Mr James, who was born on a farm in Trallong, joined the Royal Navy as a young man and also has an electrical engineering background.
He has many friends in the farming community and has some secretarial experience which is vital for his role with the Brecknock Agricultural Society, which every year organises the show.
The show was established in 1755 and is the oldest agricultural show in the UK.
The only blip from an organisational point of view was the no-show by the WWII Dakota plane, which was meant to do a fly past.
Although many people put this down to the adverse weather conditions, in fact the Dakota was unable to take to the air because of a mechanical problem.
Mr James said organising the County Show was a “365-day task” for many people.

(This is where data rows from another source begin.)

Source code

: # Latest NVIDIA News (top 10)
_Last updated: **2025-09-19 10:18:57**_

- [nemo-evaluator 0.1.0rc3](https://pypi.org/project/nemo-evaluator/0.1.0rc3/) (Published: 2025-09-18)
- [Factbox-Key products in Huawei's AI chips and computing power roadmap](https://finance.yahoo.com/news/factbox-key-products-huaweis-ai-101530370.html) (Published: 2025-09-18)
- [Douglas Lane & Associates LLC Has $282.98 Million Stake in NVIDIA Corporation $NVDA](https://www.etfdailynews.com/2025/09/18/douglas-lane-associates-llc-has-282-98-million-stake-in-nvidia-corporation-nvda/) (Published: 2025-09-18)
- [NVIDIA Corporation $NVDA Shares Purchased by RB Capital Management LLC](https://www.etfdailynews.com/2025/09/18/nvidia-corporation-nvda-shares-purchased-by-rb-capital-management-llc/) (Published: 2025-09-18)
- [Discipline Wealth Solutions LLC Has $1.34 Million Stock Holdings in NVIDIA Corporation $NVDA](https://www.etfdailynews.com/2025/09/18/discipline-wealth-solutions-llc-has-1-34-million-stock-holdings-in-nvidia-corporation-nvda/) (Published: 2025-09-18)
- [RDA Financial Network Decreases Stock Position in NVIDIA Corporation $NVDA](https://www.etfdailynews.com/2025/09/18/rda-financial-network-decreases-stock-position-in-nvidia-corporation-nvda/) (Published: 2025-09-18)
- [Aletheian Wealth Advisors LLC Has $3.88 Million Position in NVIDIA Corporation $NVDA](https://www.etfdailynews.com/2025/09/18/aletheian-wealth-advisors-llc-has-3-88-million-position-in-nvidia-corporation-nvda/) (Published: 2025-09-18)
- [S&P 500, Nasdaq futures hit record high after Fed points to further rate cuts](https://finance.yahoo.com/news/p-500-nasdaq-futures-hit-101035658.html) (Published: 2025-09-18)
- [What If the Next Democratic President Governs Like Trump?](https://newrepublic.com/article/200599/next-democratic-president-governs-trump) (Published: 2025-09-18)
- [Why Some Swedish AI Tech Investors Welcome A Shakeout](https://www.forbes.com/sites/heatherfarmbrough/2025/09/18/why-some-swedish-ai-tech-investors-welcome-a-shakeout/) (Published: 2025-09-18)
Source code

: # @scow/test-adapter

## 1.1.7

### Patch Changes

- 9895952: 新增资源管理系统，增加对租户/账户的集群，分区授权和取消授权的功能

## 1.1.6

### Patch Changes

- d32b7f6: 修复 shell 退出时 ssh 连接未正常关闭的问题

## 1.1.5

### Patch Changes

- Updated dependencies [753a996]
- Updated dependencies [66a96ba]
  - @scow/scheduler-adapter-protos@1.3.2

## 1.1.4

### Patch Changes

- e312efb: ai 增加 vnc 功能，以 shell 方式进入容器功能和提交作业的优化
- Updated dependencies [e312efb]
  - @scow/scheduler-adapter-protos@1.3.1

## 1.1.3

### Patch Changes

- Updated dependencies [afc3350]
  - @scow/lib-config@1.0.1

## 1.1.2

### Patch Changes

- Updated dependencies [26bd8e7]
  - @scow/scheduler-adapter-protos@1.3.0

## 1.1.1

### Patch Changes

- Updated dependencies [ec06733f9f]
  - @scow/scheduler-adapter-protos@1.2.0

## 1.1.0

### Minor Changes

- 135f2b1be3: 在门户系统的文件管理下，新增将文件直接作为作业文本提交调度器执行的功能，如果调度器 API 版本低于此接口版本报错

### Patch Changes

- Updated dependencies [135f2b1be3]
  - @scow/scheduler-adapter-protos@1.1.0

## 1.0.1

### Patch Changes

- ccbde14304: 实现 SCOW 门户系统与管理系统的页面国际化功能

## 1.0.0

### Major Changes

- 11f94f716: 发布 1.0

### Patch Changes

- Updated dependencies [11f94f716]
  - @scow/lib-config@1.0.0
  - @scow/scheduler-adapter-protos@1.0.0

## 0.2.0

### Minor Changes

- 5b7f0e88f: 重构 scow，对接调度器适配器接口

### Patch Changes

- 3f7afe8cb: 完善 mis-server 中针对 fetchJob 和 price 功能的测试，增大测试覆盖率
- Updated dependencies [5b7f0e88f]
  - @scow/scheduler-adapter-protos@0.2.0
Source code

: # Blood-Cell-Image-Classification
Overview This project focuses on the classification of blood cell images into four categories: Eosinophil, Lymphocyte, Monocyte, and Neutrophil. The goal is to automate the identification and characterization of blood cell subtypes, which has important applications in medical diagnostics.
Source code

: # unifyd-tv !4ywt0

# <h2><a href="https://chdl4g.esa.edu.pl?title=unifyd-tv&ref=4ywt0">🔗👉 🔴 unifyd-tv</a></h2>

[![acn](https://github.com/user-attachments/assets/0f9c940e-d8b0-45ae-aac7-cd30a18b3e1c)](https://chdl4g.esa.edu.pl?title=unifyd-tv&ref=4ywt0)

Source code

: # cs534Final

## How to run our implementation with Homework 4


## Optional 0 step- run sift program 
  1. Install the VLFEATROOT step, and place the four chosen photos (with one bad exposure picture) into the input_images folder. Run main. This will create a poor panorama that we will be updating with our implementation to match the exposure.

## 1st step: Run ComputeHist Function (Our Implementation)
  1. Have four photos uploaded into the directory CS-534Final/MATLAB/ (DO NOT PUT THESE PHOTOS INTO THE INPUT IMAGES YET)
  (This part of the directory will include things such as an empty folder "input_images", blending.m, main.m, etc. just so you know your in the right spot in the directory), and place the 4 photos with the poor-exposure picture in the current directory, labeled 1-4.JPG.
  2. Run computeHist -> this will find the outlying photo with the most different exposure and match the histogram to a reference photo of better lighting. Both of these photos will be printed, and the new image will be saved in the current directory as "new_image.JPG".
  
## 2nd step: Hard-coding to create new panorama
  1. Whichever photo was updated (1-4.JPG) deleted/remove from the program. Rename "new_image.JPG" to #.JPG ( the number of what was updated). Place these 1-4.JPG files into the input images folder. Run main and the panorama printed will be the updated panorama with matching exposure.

During Show week the pace of organisation becomes frenetic with marquees, animal pens and barriers put in place and the rings built on The Watton showfields.
Even after the show there is plenty of work to do with the collation of the results, people to thanks and events to be organised such as the crops presentation evening in November.
“It’s a great challenge and the hours are long but the support you get from people and the reaction we’ve had from the public who came to the show made it all worthwhile.”